> _Work request_
Which lines in the listing below contain the word "following"? Copy each one.

> _Records to use_
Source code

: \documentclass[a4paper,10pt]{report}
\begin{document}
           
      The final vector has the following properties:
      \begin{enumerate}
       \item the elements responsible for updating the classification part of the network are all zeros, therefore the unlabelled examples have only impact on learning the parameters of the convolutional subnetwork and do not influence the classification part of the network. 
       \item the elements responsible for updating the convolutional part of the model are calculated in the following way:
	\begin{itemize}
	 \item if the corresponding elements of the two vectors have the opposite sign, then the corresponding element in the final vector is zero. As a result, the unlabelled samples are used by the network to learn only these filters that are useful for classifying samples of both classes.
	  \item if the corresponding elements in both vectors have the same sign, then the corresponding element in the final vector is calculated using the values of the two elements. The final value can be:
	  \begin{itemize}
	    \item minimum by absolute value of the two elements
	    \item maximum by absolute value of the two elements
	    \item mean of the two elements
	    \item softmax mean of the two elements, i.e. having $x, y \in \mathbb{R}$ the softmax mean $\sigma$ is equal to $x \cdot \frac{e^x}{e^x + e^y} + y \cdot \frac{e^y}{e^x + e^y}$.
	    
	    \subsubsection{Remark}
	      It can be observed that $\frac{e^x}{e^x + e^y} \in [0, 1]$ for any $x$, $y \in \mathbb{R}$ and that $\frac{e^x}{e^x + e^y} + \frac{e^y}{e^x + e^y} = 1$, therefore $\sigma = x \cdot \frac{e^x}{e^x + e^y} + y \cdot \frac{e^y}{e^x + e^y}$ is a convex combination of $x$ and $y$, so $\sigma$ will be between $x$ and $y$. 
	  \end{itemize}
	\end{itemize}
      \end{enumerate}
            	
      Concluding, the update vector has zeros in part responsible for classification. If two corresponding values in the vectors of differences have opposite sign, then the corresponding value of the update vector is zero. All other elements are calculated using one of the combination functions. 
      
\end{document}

> _Task response_
      The final vector has the following properties:
       \item the elements responsible for updating the convolutional part of the model are calculated in the following way:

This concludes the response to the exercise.